Re: Getting Fed Up with ActiveState
by jk2addict (Chaplain) on Dec 01, 2006 at 14:55 UTC

    Strawbery-Perl++. I got fed up with AS perl PPMS and collisions between compiled things from them vs. Randys Theoryx PPM (although, Randy has always been very helpful, and got me through some noasty how-to compile issues with AxKit/libxml/libxslt and their Perl cousins).

    Strawberry Perl has been an utter joy to work with on windows so far, with only a few modules not compiling completely. If it weren't for testing with my older perl installs, I would have banished AS perl from my machines long ago.

    Now, if someone would just fix Dango::Socket on win32 perl... :-)

Re: Getting Fed Up with ActiveState
by Herkum (Parson) on Dec 01, 2006 at 15:10 UTC

    Are you complaining about the ActiveState build on Windows, or ActiveState in general?

    I am sure that a number of problems with ActiveState Perl can be traced backed to Win32. PPM is an attempt to get around Windows lack of a built in C compiler and no make program. In fact, most of the issues with ActiveState can probably be traced back to having to work with Windows.

    Referring to Perl on Windows then the ActiveState build is easy to get up and running. It has some problems but I don't see anything comparable to it.

    Other systems which come with make and a C compiler I would never consider ActiveState.

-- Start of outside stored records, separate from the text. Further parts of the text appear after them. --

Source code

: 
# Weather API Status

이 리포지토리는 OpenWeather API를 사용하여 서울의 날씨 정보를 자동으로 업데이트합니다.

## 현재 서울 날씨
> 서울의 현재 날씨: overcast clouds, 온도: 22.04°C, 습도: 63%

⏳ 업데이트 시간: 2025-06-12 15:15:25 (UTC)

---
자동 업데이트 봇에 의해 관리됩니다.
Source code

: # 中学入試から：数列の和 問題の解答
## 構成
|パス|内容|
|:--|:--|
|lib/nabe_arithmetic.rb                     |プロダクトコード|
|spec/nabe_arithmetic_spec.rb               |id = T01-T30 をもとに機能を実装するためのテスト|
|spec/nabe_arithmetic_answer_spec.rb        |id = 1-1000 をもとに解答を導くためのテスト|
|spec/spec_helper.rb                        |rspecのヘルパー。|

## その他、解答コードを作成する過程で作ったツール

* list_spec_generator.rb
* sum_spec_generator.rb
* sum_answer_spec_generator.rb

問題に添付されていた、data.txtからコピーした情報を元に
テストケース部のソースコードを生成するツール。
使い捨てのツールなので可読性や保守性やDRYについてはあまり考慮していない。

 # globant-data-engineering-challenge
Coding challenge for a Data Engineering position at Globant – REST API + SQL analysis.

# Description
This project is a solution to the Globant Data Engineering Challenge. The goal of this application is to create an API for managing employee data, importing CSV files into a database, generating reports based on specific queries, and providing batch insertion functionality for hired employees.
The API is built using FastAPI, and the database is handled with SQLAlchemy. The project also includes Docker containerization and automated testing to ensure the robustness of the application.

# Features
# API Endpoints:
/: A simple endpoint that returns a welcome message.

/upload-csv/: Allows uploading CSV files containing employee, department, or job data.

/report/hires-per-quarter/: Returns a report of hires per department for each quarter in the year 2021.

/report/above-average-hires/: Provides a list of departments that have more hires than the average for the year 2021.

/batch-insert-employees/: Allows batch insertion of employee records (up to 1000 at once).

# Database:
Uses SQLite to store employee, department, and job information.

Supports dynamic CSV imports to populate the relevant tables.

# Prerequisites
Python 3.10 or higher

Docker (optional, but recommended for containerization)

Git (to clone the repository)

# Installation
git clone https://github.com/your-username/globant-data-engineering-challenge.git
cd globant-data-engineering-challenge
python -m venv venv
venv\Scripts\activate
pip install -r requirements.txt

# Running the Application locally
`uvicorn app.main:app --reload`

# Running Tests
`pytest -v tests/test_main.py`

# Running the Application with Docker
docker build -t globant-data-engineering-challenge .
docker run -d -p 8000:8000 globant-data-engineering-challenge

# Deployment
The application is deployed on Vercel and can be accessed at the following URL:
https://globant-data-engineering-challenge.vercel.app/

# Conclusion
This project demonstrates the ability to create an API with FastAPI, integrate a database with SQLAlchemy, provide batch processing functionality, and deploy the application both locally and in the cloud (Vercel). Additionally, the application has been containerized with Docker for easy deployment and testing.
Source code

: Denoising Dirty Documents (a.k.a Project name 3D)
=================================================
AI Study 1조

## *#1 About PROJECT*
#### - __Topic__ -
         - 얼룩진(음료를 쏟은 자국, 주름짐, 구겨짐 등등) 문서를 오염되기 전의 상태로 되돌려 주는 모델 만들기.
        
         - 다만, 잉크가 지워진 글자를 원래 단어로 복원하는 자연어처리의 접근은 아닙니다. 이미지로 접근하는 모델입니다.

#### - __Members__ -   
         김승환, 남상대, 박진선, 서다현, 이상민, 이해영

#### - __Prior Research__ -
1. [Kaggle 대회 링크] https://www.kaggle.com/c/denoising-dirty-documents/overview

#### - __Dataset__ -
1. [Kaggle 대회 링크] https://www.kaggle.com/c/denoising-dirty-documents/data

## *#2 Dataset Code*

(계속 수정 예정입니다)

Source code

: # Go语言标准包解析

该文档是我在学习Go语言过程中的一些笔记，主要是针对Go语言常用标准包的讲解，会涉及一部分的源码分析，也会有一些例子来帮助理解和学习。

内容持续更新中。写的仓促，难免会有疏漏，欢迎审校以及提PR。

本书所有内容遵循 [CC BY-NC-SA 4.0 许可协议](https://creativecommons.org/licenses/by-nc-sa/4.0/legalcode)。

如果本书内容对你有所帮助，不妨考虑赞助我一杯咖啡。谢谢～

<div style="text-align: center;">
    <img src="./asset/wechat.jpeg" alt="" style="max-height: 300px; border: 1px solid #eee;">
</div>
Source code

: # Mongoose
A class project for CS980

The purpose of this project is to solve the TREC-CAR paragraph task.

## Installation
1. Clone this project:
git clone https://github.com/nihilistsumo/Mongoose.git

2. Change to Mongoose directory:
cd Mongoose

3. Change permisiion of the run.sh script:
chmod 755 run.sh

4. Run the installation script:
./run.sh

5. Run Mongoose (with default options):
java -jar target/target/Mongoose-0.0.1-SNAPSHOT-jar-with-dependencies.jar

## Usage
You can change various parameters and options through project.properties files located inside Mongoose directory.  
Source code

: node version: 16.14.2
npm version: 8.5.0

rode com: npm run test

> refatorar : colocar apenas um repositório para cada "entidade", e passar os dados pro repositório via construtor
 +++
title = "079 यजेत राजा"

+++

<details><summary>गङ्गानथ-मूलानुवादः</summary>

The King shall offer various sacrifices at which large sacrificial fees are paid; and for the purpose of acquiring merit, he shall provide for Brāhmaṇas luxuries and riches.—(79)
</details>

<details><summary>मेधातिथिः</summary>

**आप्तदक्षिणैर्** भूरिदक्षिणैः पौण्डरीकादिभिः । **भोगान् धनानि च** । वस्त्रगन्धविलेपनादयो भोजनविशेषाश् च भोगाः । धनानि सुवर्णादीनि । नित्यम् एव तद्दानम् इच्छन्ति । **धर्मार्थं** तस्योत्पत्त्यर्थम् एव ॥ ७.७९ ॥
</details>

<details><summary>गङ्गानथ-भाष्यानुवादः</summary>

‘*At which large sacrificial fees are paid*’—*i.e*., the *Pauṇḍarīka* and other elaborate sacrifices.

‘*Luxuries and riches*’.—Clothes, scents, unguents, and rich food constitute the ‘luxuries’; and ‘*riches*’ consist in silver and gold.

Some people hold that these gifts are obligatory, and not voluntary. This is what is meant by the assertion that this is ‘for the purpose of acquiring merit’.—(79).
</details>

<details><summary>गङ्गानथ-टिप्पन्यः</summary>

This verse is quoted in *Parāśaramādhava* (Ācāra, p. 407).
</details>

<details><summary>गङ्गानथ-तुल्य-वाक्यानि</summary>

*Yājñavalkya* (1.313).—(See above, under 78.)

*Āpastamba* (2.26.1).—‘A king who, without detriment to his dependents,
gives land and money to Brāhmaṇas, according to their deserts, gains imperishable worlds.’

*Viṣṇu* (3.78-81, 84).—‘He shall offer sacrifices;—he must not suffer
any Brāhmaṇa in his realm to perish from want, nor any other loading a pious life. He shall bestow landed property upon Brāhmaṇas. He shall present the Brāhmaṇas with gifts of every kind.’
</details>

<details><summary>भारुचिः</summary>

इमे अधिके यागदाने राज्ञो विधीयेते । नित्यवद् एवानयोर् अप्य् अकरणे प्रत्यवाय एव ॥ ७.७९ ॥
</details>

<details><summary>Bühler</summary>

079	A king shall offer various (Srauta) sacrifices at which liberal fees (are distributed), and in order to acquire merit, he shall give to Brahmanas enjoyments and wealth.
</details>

Re: Getting Fed Up with ActiveState
by imacat (Initiate) on Dec 01, 2006 at 16:09 UTC

    As a Perl module author, I believe there are multiple ways of building/installing Perl modules for ActivePerl: PPM, nmake, CPAN or even CPANPLUS. It's documented in perlmodinstall(1).

    If there's a PPM I'll use PPM (since it is pre-tested). If not, I'll try to built it myself with CPAN or nmake.

    I understand that ActiveState is a commercial company and I can do not much about it. But we have several alternative solutions anyway.

Re: Getting Fed Up with ActiveState
by Anonymous Monk on Dec 01, 2006 at 17:07 UTC
    I use the Visual Package Manager, part of the PDK form AS. Also, whats to stop someone from just manually running Makefile.PL when Build.PL borks? :)

      The fact that apparently Scalar::Util as shipped with ActivePerl does not work is a big problem.

        From what I remember, Ubuntu, Debian, and Mac OS X Perl's all had the same problem with Scalar::Util. Appartantly, something in how Scalar::Util installed it shared lib was different than the other modules. This have been fixed with change #28344.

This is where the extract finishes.